Start of Block

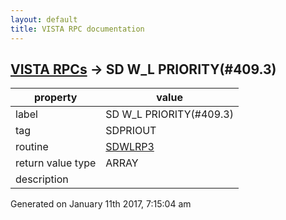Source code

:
 ```yaml
---
layout: default
title: VISTA RPC documentation
---
```




## [VISTA RPCs](TableOfContent.md) &#8594; SD W_L PRIORITY(#409.3) 

 property | value 
--- | --- 
 label | SD W_L PRIORITY(#409.3)
 tag | SDPRIOUT
 routine | [SDWLRP3](http://code.osehra.org/dox/Routine_SDWLRP3_source.html)
 return value type | ARRAY
 description | 




 Generated on January 11th 2017, 7:15:04 am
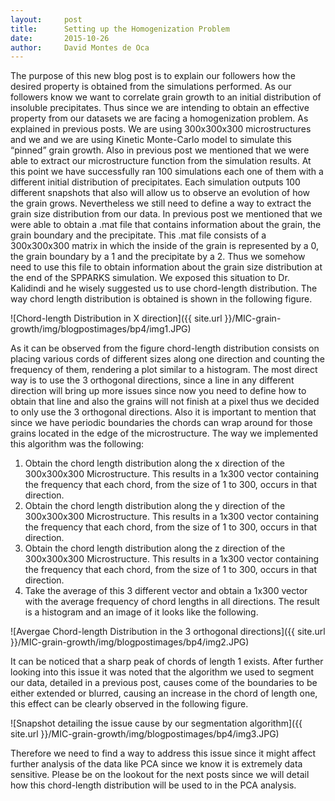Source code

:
 ```yaml
---
layout:     post
title:      Setting up the Homogenization Problem
date:       2015-10-26
author:     David Montes de Oca
---
```


The purpose of this new blog post is to explain our followers how the desired property is obtained from the simulations performed. As our followers know we want to correlate grain growth to an initial distribution of insoluble precipitates. Thus since we are intending to obtain an effective property from our datasets we are facing a homogenization problem.
As explained in previous posts. We are using 300x300x300 microstructures and we and we are using Kinetic Monte-Carlo model to simulate this “pinned” grain growth. Also in previous post we mentioned that we were able to extract our microstructure function from the simulation results.
At this point we have successfully ran 100 simulations each one of them with a different initial distribution of precipitates. Each simulation outputs 100 different snapshots that also will allow us to observe an evolution of how the grain grows. Nevertheless we still need to define a way to extract the grain size distribution from our data. In previous post we mentioned that we were able to obtain a .mat file that contains information about the grain, the grain boundary and the precipitate. This .mat file consists of a 300x300x300 matrix in which the inside of the grain is represented by a 0, the grain boundary by a 1 and the precipitate by a 2. 
Thus we somehow need to use this file to obtain information about the grain size distribution at the end of the SPPARKS simulation. We exposed this situation to Dr. Kalidindi and he wisely suggested us to use chord-length distribution. The way chord length distribution is obtained is shown in the following figure.

![Chord-length Distribution in X direction]({{ site.url }}/MIC-grain-growth/img/blogpostimages/bp4/img1.JPG)

As it can be observed from the figure chord-length distribution consists on placing various cords of different sizes along one direction and counting the frequency of them, rendering a plot similar to a histogram. The most direct way is to use the 3 orthogonal directions, since a line in any different direction will bring up more issues since now you need to define how to obtain that line and also the grains will not finish at a pixel thus we decided to only use the 3 orthogonal directions. Also it is important to mention that since we have periodic boundaries the chords can wrap around for those grains located in the edge of the microstructure.
The way we implemented this algorithm was the following:
1.	Obtain the chord length distribution along the x direction of the 300x300x300 Microstructure. This results in a 1x300 vector containing the frequency that each chord, from the size of 1 to 300, occurs in that direction. 
2.	Obtain the chord length distribution along the y direction of the 300x300x300 Microstructure. This results in a 1x300 vector containing the frequency that each chord, from the size of 1 to 300, occurs in that direction. 
3.	Obtain the chord length distribution along the z direction of the 300x300x300 Microstructure. This results in a 1x300 vector containing the frequency that each chord, from the size of 1 to 300, occurs in that direction. 
4.	Take the average of this 3 different vector and obtain a 1x300 vector with the average frequency of chord lengths in all directions.
The result is a histogram and an image of it looks like the following. 

![Avergae Chord-length Distribution in the 3 orthogonal directions]({{ site.url }}/MIC-grain-growth/img/blogpostimages/bp4/img2.JPG)

It can be noticed that a sharp peak of chords of length 1 exists. 
After further looking into this issue it was noted that the algorithm we used to segment our data, detailed in a previous post, causes come of the boundaries to be either extended or blurred, causing an increase in the chord of length one, this effect can be clearly observed in the following figure.

![Snapshot detailing the issue cause by our segmentation algorithm]({{ site.url }}/MIC-grain-growth/img/blogpostimages/bp4/img3.JPG)

Therefore we need to find a way to address this issue since it might affect further analysis of the data like PCA since we know it is extremely data sensitive. 
Please be on the lookout for the next posts since we will detail how this chord-length distribution will be used to in the PCA analysis. 
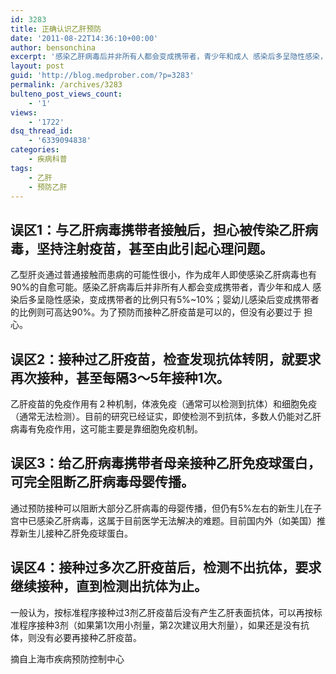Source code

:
 ```yaml
---
id: 3283
title: 正确认识乙肝预防
date: '2011-08-22T14:36:10+00:00'
author: bensonchina
excerpt: '感染乙肝病毒后并非所有人都会变成携带者，青少年和成人 感染后多呈隐性感染，变成携带者的比例只有5%~10%；婴幼儿感染后变成携带者的比例则可高达90%。为了预防而接种乙肝疫苗是可以的，但没有必要过于 担心。'
layout: post
guid: 'http://blog.medprober.com/?p=3283'
permalink: /archives/3283
bulteno_post_views_count:
    - '1'
views:
    - '1722'
dsq_thread_id:
    - '6339094838'
categories:
    - 疾病科普
tags:
    - 乙肝
    - 预防乙肝
---
```


## 误区1：与乙肝病毒携带者接触后，担心被传染乙肝病毒，坚持注射疫苗，甚至由此引起心理问题。

乙型肝炎通过普通接触而患病的可能性很小，作为成年人即使感染乙肝病毒也有90%的自愈可能。感染乙肝病毒后并非所有人都会变成携带者，青少年和成人 感染后多呈隐性感染，变成携带者的比例只有5%~10%；婴幼儿感染后变成携带者的比例则可高达90%。为了预防而接种乙肝疫苗是可以的，但没有必要过于 担心。

## 误区2：接种过乙肝疫苗，检查发现抗体转阴，就要求再次接种，甚至每隔3～5年接种1次。

乙肝疫苗的免疫作用有２种机制，体液免疫（通常可以检测到抗体）和细胞免疫（通常无法检测）。目前的研究已经证实，即使检测不到抗体，多数人仍能对乙肝病毒有免疫作用，这可能主要是靠细胞免疫机制。

## 误区3：给乙肝病毒携带者母亲接种乙肝免疫球蛋白，可完全阻断乙肝病毒母婴传播。

通过预防接种可以阻断大部分乙肝病毒的母婴传播，但仍有5%左右的新生儿在子宫中已感染乙肝病毒，这属于目前医学无法解决的难题。目前国内外（如美国）推荐新生儿接种乙肝免疫球蛋白。

## 误区4：接种过多次乙肝疫苗后，检测不出抗体，要求继续接种，直到检测出抗体为止。

一般认为，按标准程序接种过3剂乙肝疫苗后没有产生乙肝表面抗体，可以再按标准程序接种3剂（如果第1次用小剂量，第2次建议用大剂量），如果还是没有抗体，则没有必要再接种乙肝疫苗。

摘自上海市疾病预防控制中心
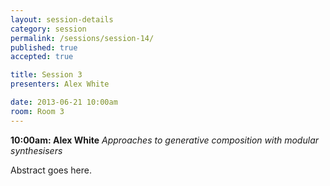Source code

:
 ```yaml
---
layout: session-details
category: session
permalink: /sessions/session-14/
published: true
accepted: true

title: Session 3
presenters: Alex White

date: 2013-06-21 10:00am
room: Room 3
---
```


**10:00am: Alex White**
_Approaches to generative composition with modular synthesisers_

Abstract goes here.
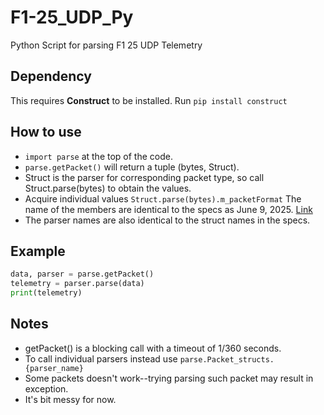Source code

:# F1-25_UDP_Py

Python Script for parsing F1 25 UDP Telemetry

## Dependency
This requires **Construct** to be installed. Run ```pip install construct```

## How to use
- ```import parse``` at the top of the code.
- ```parse.getPacket()``` will return a tuple (bytes, Struct).
- Struct is the parser for corresponding packet type, so call Struct.parse(bytes) to obtain the values.
- Acquire individual values ```Struct.parse(bytes).m_packetFormat``` The name of the members are identical to the specs as June 9, 2025. [Link](https://forums.ea.com/blog/f1-games-game-info-hub-en/ea-sports%E2%84%A2-f1%C2%AE25-udp-specification/12187347)
- The parser names are also identical to the struct names in the specs.

## Example
```Python
data, parser = parse.getPacket()
telemetry = parser.parse(data)
print(telemetry)
```

## Notes
- getPacket() is a blocking call with a timeout of 1/360 seconds.
- To call individual parsers instead use ```parse.Packet_structs.{parser_name}```
- Some packets doesn't work--trying parsing such packet may result in exception.
- It's bit messy for now.
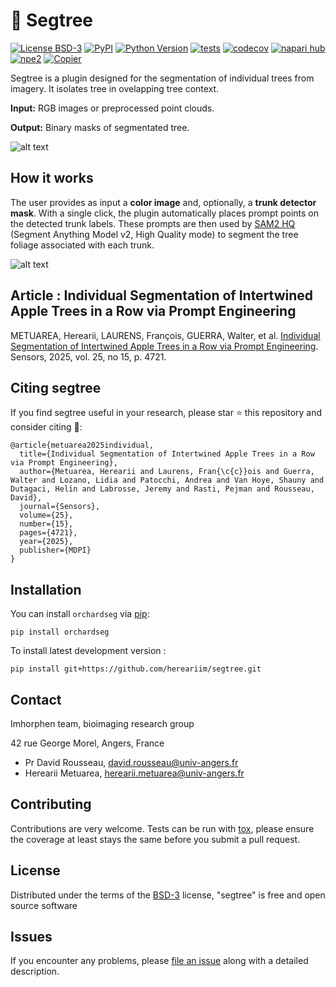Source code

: # 🌳 Segtree

[![License BSD-3](https://img.shields.io/pypi/l/segtree.svg?color=green)](https://github.com/hereariim/segtree/raw/main/LICENSE)
[![PyPI](https://img.shields.io/pypi/v/segtree.svg?color=green)](https://pypi.org/project/orchardseg)
[![Python Version](https://img.shields.io/pypi/pyversions/segtree.svg?color=green)](https://python.org)
[![tests](https://github.com/hereariim/segtree/workflows/tests/badge.svg)](https://github.com/hereariim/segtree/actions)
[![codecov](https://codecov.io/gh/hereariim/segtree/branch/main/graph/badge.svg)](https://codecov.io/gh/hereariim/segtree)
[![napari hub](https://img.shields.io/endpoint?url=https://api.napari-hub.org/shields/segtree)](https://napari-hub.org/plugins/segtree)
[![npe2](https://img.shields.io/badge/plugin-npe2-blue?link=https://napari.org/stable/plugins/index.html)](https://napari.org/stable/plugins/index.html)
[![Copier](https://img.shields.io/endpoint?url=https://raw.githubusercontent.com/copier-org/copier/master/img/badge/badge-grayscale-inverted-border-purple.json)](https://github.com/copier-org/copier)

Segtree is a plugin designed for the segmentation of individual trees from imagery. It isolates tree in ovelapping tree context.

**Input:** RGB images or preprocessed point clouds.

**Output:** Binary masks of segmentated tree.

![alt text](<Screenshot from 2025-09-10 17-01-24.png>)

## How it works

The user provides as input a **color image** and, optionally, a **trunk detector mask**.
With a single click, the plugin automatically places prompt points on the detected trunk labels. These prompts are then used by [SAM2 HQ](https://github.com/SysCV/sam-hq/blob/main/sam-hq2/README.md#citing-hq-sam-2) (Segment Anything Model v2, High Quality mode) to segment the tree foliage associated with each trunk.

![alt text](<Screenshot from 2025-09-10 15-30-09.png>)

<!--
Don't miss the full getting started guide to set up your new package:
https://github.com/napari/napari-plugin-template#getting-started

and review the napari docs for plugin developers:
https://napari.org/stable/plugins/index.html
-->

## Article : Individual Segmentation of Intertwined Apple Trees in a Row via Prompt Engineering

METUAREA, Herearii, LAURENS, François, GUERRA, Walter, et al. [Individual Segmentation of Intertwined Apple Trees in a Row via Prompt Engineering](https://www.mdpi.com/1424-8220/25/15/4721). Sensors, 2025, vol. 25, no 15, p. 4721.

## Citing segtree

If you find segtree useful in your research, please star ⭐ this repository and consider citing 📝:

```
@article{metuarea2025individual,
  title={Individual Segmentation of Intertwined Apple Trees in a Row via Prompt Engineering},
  author={Metuarea, Herearii and Laurens, Fran{\c{c}}ois and Guerra, Walter and Lozano, Lidia and Patocchi, Andrea and Van Hoye, Shauny and Dutagaci, Helin and Labrosse, Jeremy and Rasti, Pejman and Rousseau, David},
  journal={Sensors},
  volume={25},
  number={15},
  pages={4721},
  year={2025},
  publisher={MDPI}
}
```

## Installation

You can install `orchardseg` via [pip]:

    pip install orchardseg



To install latest development version :

    pip install git+https://github.com/hereariim/segtree.git


## Contact

Imhorphen team, bioimaging research group

42 rue George Morel, Angers, France

- Pr David Rousseau, david.rousseau@univ-angers.fr
- Herearii Metuarea, herearii.metuarea@univ-angers.fr


## Contributing

Contributions are very welcome. Tests can be run with [tox], please ensure
the coverage at least stays the same before you submit a pull request.

## License

Distributed under the terms of the [BSD-3] license,
"segtree" is free and open source software

## Issues

If you encounter any problems, please [file an issue] along with a detailed description.

[napari]: https://github.com/napari/napari
[copier]: https://copier.readthedocs.io/en/stable/
[@napari]: https://github.com/napari
[MIT]: http://opensource.org/licenses/MIT
[BSD-3]: http://opensource.org/licenses/BSD-3-Clause
[GNU GPL v3.0]: http://www.gnu.org/licenses/gpl-3.0.txt
[GNU LGPL v3.0]: http://www.gnu.org/licenses/lgpl-3.0.txt
[Apache Software License 2.0]: http://www.apache.org/licenses/LICENSE-2.0
[Mozilla Public License 2.0]: https://www.mozilla.org/media/MPL/2.0/index.txt
[napari-plugin-template]: https://github.com/napari/napari-plugin-template

[file an issue]: https://github.com/hereariim/segtree/issues

[napari]: https://github.com/napari/napari
[tox]: https://tox.readthedocs.io/en/latest/
[pip]: https://pypi.org/project/pip/
[PyPI]: https://pypi.org/

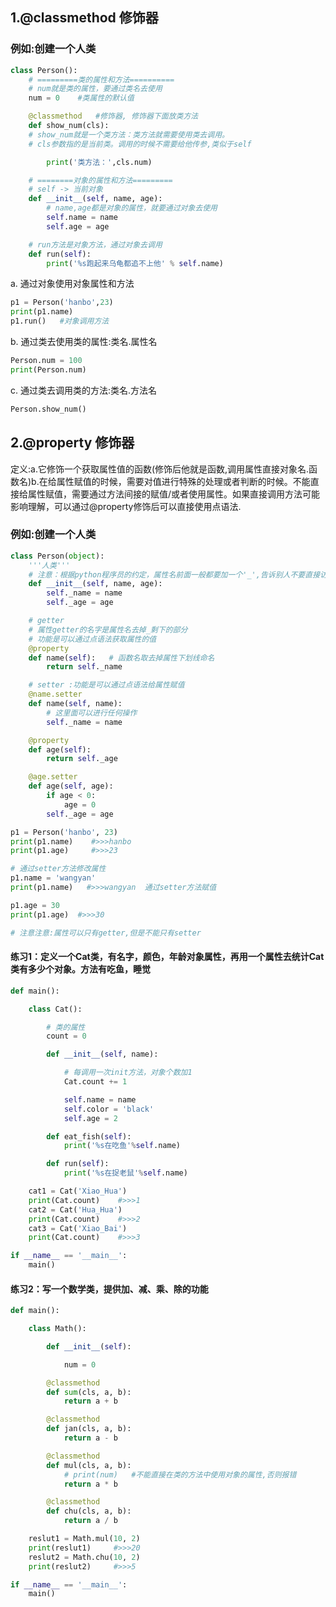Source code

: ## 1.@classmethod 修饰器

### 例如:创建一个人类

```python
class Person():
    # =========类的属性和方法==========
    # num就是类的属性，要通过类名去使用
    num = 0    #类属性的默认值

    @classmethod   #修饰器, 修饰器下面放类方法
    def show_num(cls):
    # show_num就是一个类方法：类方法就需要使用类去调用。
    # cls参数指的是当前类。调用的时候不需要给他传参,类似于self

        print('类方法：',cls.num)

    # ========对象的属性和方法=========
    # self -> 当前对象
    def __init__(self, name, age):
        # name,age都是对象的属性，就要通过对象去使用
        self.name = name
        self.age = age

    # run方法是对象方法，通过对象去调用
    def run(self):
        print('%s跑起来乌龟都追不上他' % self.name)
```

a. 通过对象使用对象属性和方法

```python
p1 = Person('hanbo',23)
print(p1.name)
p1.run()   #对象调用方法
```

b. 通过类去使用类的属性:类名.属性名

```python
Person.num = 100
print(Person.num)
```

c. 通过类去调用类的方法:类名.方法名

```python
Person.show_num()
```

## 2.@property 修饰器

定义:a.它修饰一个获取属性值的函数(修饰后他就是函数,调用属性直接对象名.函数名)
​         b.在给属性赋值的时候，需要对值进行特殊的处理或者判断的时候。不能直接给属性赋值，需要通过方法间接的赋值/或者使用属性。如果直接调用方法可能影响理解，可以通过@property修饰后可以直接使用点语法.

### 例如:创建一个人类

```python
class Person(object):
    '''人类'''
    # 注意：根据python程序员的约定，属性名前面一般都要加一个'_',告诉别人不要直接访问和修改
    def __init__(self, name, age):
        self._name = name
        self._age = age

    # getter
    # 属性getter的名字是属性名去掉_剩下的部分
    # 功能是可以通过点语法获取属性的值
    @property
    def name(self):   # 函数名取去掉属性下划线命名
        return self._name

    # setter :功能是可以通过点语法给属性赋值
    @name.setter
    def name(self, name):
        # 这里面可以进行任何操作
        self._name = name

    @property
    def age(self):
        return self._age

    @age.setter
    def age(self, age):
        if age < 0:
            age = 0
        self._age = age

p1 = Person('hanbo', 23)
print(p1.name)    #>>>hanbo
print(p1.age)     #>>>23

# 通过setter方法修改属性
p1.name = 'wangyan'
print(p1.name)   #>>>wangyan  通过setter方法赋值

p1.age = 30
print(p1.age)  #>>>30

# 注意注意:属性可以只有getter,但是不能只有setter
```

#### 练习1：定义一个Cat类，有名字，颜色，年龄对象属性，再用一个属性去统计Cat类有多少个对象。方法有吃鱼，睡觉

```python
def main():

    class Cat():

        # 类的属性
        count = 0

        def __init__(self, name):

            # 每调用一次init方法，对象个数加1
            Cat.count += 1

            self.name = name
            self.color = 'black'
            self.age = 2

        def eat_fish(self):
            print('%s在吃鱼'%self.name)

        def run(self):
            print('%s在捉老鼠'%self.name)

    cat1 = Cat('Xiao_Hua')
    print(Cat.count)    #>>>1
    cat2 = Cat('Hua_Hua')
    print(Cat.count)    #>>>2
    cat3 = Cat('Xiao_Bai')
    print(Cat.count)    #>>>3

if __name__ == '__main__':
    main()
```

#### 练习2：写一个数学类，提供加、减、乘、除的功能

```python
def main():

    class Math():

        def __init__(self):

            num = 0

        @classmethod
        def sum(cls, a, b):
            return a + b

        @classmethod
        def jan(cls, a, b):
            return a - b

        @classmethod
        def mul(cls, a, b):
            # print(num)   #不能直接在类的方法中使用对象的属性,否则报错
            return a * b

        @classmethod
        def chu(cls, a, b):
            return a / b

    reslut1 = Math.mul(10, 2)
    print(reslut1)     #>>>20
    reslut2 = Math.chu(10, 2)
    print(reslut2)     #>>>5

if __name__ == '__main__':
    main()
```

End of Block

Once a line of the records is found to contain "author", copy it out.

author:     David Montes de Oca
author: bensonchina
  author={Metuarea, Herearii and Laurens, Fran{\c{c}}ois and Guerra, Walter and Lozano, Lidia and Patocchi, Andrea and Van Hoye, Shauny and Dutagaci, Helin and Labrosse, Jeremy and Rasti, Pejman and Rousseau, David},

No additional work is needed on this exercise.